TASK: Set down, please, exactly the lines below that run from the line with "## [1231,] 1" to the line with "## [1234,] 1", both lines included.

STUDY MATERIAL:
[Start of section]

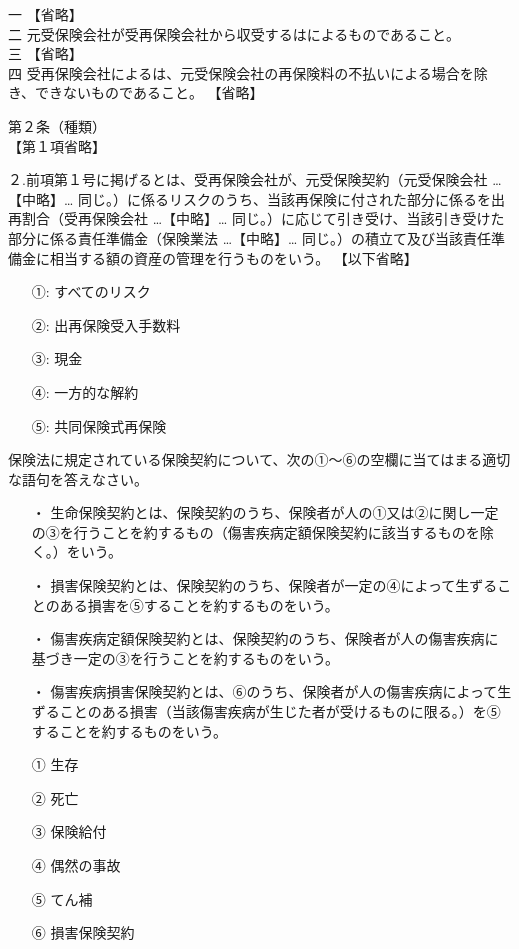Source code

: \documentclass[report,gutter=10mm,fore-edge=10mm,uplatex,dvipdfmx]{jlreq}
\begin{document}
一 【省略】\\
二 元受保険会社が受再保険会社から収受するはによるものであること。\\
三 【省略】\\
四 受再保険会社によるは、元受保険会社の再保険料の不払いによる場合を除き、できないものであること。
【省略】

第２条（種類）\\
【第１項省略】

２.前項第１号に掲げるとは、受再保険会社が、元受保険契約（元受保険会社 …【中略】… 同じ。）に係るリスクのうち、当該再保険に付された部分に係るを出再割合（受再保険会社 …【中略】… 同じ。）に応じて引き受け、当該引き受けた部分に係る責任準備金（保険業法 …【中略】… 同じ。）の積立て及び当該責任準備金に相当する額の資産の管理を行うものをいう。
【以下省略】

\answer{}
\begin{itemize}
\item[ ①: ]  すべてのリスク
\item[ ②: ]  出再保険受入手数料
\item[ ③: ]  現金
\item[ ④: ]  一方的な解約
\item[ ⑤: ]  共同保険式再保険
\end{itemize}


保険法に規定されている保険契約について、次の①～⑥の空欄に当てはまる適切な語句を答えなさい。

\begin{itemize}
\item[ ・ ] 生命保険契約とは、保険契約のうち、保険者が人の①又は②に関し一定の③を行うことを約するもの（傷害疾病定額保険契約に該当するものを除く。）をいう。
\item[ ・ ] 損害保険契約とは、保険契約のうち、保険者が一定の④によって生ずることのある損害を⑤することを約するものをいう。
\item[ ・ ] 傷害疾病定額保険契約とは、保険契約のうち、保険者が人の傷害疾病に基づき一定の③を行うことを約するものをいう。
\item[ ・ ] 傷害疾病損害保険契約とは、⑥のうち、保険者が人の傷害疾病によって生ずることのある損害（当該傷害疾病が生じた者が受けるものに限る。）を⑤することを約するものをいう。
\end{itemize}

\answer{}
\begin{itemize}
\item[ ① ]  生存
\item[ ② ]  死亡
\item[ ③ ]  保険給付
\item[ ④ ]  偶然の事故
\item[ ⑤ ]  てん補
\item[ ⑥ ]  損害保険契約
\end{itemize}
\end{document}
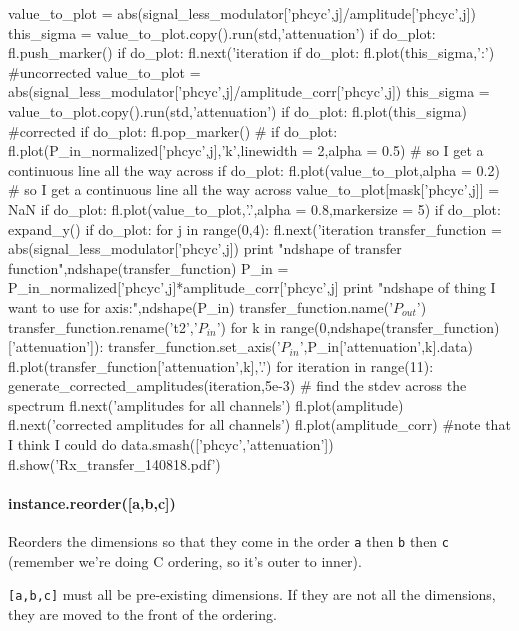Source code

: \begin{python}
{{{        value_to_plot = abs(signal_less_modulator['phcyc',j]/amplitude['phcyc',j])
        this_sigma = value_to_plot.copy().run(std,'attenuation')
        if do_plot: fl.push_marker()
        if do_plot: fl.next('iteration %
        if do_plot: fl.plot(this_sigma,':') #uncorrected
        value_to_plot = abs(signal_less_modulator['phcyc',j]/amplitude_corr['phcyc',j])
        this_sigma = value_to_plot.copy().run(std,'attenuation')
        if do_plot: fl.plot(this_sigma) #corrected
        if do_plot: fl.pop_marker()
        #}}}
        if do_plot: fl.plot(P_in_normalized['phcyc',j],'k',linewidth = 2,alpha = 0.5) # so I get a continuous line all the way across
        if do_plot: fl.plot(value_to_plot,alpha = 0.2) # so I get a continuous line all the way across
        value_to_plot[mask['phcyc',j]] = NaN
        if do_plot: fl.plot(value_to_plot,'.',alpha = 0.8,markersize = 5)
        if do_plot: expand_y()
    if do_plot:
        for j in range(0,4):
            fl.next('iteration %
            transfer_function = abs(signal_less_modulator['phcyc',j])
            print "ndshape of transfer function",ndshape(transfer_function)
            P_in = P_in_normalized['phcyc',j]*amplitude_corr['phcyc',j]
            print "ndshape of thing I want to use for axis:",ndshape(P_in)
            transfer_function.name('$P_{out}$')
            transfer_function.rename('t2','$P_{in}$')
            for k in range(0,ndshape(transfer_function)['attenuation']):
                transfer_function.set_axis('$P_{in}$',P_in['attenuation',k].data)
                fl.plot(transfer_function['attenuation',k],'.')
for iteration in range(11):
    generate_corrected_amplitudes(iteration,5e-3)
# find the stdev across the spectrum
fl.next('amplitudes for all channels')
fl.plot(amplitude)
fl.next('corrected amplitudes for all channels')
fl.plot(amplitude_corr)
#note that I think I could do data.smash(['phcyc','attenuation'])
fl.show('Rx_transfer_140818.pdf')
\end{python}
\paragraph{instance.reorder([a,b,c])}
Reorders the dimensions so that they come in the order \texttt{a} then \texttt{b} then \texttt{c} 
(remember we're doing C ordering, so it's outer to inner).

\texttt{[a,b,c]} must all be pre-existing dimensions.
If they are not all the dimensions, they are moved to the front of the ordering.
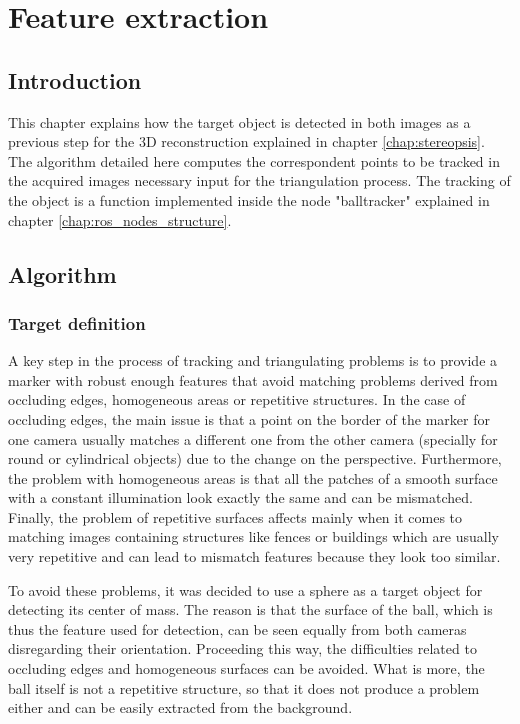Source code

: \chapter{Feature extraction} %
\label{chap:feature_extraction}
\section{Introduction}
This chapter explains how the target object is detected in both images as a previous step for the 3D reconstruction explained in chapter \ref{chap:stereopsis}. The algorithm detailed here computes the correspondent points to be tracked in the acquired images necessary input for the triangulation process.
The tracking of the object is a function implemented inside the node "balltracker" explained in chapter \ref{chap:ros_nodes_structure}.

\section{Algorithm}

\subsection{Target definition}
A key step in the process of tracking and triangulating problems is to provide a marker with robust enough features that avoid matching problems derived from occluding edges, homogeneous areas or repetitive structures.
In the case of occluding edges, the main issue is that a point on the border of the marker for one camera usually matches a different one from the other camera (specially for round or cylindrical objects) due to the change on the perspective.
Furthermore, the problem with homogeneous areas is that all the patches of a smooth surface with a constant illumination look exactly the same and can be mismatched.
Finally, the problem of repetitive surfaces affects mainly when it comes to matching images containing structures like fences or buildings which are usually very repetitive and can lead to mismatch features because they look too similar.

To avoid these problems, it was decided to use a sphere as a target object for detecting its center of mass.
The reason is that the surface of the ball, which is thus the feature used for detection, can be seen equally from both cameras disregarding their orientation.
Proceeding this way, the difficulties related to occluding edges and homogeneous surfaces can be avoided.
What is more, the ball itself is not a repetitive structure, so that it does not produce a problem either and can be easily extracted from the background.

[End of section]
[Start of section]

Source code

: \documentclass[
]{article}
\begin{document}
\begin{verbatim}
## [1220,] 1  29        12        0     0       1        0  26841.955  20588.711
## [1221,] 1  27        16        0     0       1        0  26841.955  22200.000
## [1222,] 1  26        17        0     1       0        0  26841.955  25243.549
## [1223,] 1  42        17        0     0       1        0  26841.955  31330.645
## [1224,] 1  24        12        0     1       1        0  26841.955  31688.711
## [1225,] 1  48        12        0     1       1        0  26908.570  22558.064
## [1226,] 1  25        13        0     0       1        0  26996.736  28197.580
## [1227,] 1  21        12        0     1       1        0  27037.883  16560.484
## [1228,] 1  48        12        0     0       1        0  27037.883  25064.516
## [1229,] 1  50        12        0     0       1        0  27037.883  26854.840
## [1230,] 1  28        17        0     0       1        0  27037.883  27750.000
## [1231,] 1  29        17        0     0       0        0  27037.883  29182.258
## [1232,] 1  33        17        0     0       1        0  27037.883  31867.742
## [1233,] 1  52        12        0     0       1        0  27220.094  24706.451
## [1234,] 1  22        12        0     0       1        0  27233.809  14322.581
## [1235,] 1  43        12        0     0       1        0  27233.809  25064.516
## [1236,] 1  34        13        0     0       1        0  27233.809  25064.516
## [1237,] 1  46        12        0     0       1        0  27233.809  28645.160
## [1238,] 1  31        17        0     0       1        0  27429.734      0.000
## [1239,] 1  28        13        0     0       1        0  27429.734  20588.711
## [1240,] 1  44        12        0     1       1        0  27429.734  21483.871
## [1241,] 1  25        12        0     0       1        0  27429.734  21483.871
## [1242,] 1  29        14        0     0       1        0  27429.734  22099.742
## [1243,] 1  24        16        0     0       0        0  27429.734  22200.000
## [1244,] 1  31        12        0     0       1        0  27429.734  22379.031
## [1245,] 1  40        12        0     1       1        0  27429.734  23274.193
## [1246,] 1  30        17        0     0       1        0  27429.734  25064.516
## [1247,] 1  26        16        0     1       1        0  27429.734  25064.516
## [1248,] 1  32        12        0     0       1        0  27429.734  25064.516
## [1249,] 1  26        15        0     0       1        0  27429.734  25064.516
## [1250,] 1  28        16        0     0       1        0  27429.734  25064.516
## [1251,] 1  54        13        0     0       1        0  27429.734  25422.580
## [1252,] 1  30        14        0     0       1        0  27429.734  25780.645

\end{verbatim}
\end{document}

[End of section]
[Start of section]

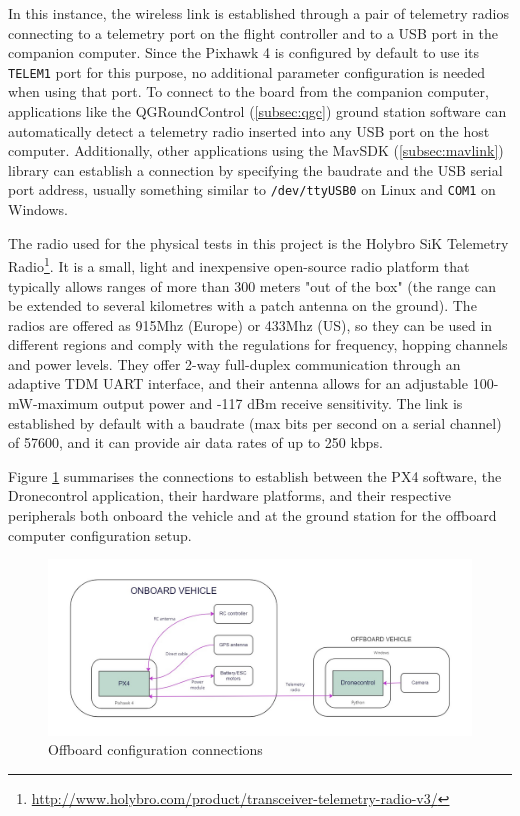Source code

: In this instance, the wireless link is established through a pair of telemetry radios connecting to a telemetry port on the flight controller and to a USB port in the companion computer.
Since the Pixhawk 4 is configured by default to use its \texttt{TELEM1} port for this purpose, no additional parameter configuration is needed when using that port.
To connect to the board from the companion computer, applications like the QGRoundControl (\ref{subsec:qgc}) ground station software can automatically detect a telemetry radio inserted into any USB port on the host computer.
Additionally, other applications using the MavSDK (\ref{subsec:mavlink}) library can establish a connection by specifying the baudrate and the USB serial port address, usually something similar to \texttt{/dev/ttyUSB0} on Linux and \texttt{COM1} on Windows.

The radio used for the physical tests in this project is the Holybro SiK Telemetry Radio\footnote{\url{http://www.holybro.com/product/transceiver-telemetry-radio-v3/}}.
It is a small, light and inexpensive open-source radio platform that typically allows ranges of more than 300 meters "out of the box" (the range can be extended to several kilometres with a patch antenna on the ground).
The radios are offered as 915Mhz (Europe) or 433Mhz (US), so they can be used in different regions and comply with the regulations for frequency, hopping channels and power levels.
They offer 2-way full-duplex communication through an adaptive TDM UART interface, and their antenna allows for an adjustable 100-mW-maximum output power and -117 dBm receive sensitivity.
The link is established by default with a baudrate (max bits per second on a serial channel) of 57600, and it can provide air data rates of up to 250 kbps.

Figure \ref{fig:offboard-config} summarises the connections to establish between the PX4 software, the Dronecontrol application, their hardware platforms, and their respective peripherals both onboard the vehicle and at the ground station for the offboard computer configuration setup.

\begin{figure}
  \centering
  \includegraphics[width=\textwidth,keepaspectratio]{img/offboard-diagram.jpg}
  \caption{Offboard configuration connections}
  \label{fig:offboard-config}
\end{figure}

[End of section]

EXERCISE RESULT:
## [1231,] 1  29        17        0     0       0        0  27037.883  29182.258
## [1232,] 1  33        17        0     0       1        0  27037.883  31867.742
## [1233,] 1  52        12        0     0       1        0  27220.094  24706.451
## [1234,] 1  22        12        0     0       1        0  27233.809  14322.581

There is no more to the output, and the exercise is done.